* [EXERCISE AIM]:
Copy nothing from the entries below except the lines from the one containing "Find the point" through the one containing "segment from the", and copy those exactly.

(Beginning of DATA FOR ANALYSIS)

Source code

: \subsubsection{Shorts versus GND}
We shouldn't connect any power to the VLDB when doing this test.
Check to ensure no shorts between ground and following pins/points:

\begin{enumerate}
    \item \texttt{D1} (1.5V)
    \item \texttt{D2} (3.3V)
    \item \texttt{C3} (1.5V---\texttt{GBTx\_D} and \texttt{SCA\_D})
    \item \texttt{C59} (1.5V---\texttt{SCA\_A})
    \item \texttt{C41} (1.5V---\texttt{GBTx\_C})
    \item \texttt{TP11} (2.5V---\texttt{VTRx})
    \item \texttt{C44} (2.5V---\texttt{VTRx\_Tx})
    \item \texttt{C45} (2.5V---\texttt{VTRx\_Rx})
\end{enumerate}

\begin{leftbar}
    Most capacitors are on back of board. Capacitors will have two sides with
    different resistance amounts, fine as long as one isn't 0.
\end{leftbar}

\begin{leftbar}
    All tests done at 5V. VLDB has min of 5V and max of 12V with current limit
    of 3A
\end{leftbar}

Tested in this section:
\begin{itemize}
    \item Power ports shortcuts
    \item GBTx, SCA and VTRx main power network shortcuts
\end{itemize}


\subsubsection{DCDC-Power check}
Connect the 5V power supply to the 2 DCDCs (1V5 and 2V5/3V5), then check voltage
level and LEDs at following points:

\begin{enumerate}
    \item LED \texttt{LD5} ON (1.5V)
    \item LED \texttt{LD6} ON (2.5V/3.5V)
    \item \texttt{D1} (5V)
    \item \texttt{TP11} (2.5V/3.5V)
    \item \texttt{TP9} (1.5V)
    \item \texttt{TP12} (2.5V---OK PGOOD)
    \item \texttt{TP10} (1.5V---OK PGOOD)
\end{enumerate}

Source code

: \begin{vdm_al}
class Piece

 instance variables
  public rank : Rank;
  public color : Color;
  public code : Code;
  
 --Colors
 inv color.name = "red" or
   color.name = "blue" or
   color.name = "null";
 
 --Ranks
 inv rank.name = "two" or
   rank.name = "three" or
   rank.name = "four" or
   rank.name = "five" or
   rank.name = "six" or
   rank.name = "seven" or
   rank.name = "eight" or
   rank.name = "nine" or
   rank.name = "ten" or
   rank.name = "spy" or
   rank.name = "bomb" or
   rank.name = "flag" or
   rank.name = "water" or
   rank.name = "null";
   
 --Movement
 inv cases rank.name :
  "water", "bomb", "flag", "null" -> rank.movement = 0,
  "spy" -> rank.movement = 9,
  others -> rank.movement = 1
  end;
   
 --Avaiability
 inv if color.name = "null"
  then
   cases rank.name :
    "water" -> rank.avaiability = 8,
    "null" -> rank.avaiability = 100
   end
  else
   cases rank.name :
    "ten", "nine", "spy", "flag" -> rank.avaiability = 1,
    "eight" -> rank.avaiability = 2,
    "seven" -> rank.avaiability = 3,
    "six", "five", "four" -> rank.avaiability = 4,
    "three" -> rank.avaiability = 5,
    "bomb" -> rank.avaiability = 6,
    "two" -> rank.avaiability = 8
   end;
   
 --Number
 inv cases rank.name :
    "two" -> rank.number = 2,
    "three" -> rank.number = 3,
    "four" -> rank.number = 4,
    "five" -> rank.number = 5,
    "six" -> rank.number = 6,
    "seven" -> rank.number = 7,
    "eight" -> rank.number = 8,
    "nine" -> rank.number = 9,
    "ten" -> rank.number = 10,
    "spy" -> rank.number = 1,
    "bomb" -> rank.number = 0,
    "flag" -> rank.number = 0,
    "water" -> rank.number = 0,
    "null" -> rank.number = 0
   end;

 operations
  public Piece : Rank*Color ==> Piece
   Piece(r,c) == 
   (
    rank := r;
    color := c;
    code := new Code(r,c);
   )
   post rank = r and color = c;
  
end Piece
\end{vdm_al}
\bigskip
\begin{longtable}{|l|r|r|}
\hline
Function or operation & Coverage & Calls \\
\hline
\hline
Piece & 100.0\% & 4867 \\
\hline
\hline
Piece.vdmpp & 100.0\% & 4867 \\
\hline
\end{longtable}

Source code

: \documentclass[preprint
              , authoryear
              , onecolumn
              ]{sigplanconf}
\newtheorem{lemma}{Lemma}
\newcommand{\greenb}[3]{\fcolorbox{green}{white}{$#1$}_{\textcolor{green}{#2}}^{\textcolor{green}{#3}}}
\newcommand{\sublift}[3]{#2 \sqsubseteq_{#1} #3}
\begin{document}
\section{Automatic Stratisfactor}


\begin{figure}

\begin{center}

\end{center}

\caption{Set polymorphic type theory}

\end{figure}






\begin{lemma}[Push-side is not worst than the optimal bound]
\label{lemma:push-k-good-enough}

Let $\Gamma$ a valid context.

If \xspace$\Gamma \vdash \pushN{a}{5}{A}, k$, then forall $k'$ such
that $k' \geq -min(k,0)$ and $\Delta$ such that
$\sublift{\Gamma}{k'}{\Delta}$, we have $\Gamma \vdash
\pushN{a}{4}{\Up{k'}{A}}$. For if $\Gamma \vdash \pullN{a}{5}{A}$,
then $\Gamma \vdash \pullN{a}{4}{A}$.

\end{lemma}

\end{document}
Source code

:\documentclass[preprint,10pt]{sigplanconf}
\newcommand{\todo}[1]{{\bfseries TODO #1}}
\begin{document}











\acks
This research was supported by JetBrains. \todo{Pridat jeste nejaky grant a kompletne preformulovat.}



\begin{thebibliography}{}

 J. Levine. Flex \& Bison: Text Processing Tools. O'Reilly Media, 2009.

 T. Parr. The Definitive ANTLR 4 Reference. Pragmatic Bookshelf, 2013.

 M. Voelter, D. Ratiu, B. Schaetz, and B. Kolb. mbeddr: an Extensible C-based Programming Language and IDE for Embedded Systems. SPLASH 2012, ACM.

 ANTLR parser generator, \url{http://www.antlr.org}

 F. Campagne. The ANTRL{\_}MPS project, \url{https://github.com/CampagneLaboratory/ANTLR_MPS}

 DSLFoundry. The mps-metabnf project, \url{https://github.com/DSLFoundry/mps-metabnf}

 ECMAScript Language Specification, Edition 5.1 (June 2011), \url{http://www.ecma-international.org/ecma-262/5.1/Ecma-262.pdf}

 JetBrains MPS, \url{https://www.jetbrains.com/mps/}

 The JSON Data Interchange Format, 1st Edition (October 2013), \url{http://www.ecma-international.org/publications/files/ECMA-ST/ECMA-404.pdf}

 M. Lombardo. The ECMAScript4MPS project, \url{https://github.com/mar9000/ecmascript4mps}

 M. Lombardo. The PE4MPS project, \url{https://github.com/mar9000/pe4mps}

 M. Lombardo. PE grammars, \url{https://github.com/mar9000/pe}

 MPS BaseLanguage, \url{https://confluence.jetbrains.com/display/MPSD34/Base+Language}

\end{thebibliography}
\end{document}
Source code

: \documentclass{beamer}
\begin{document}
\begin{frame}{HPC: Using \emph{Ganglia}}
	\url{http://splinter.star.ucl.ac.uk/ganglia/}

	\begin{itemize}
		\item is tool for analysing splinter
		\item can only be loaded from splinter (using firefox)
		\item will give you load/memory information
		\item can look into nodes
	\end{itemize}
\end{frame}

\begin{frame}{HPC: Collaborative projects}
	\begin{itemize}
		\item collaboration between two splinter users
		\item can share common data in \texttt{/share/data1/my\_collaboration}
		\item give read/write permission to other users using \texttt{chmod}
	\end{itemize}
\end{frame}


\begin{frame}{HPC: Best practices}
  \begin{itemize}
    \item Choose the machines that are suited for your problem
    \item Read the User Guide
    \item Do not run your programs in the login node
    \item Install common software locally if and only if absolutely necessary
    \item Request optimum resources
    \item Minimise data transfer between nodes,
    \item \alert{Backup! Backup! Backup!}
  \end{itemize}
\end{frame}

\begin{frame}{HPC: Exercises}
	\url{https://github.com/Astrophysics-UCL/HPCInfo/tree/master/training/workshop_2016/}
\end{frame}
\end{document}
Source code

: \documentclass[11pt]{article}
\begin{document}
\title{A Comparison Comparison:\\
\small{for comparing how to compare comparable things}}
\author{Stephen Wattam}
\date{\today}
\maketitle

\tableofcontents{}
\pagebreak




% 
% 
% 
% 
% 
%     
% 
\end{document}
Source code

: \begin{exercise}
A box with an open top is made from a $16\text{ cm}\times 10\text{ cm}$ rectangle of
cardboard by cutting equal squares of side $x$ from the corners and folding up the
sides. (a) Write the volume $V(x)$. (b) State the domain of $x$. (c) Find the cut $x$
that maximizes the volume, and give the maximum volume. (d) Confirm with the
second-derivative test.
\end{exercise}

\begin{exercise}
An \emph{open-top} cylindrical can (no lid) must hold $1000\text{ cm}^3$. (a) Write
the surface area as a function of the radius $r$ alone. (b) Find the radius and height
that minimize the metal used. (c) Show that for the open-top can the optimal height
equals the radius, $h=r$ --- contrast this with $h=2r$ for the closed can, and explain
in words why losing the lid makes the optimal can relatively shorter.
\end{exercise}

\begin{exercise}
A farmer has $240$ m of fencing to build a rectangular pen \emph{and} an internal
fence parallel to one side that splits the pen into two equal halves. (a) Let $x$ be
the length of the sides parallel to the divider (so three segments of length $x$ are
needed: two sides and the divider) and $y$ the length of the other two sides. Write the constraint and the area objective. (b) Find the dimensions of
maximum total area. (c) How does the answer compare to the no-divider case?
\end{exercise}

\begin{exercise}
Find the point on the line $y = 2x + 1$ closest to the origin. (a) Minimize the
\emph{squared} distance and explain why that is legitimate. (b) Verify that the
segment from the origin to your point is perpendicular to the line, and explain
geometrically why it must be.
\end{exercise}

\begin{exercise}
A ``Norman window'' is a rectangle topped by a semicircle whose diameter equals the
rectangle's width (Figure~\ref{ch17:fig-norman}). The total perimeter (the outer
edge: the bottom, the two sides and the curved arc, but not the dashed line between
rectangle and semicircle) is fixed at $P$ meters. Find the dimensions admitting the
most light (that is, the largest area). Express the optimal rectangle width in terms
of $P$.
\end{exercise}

(End of DATA FOR ANALYSIS)

* [ANSWER AREA]:
Find the point on the line $y = 2x + 1$ closest to the origin. (a) Minimize the
\emph{squared} distance and explain why that is legitimate. (b) Verify that the
segment from the origin to your point is perpendicular to the line, and explain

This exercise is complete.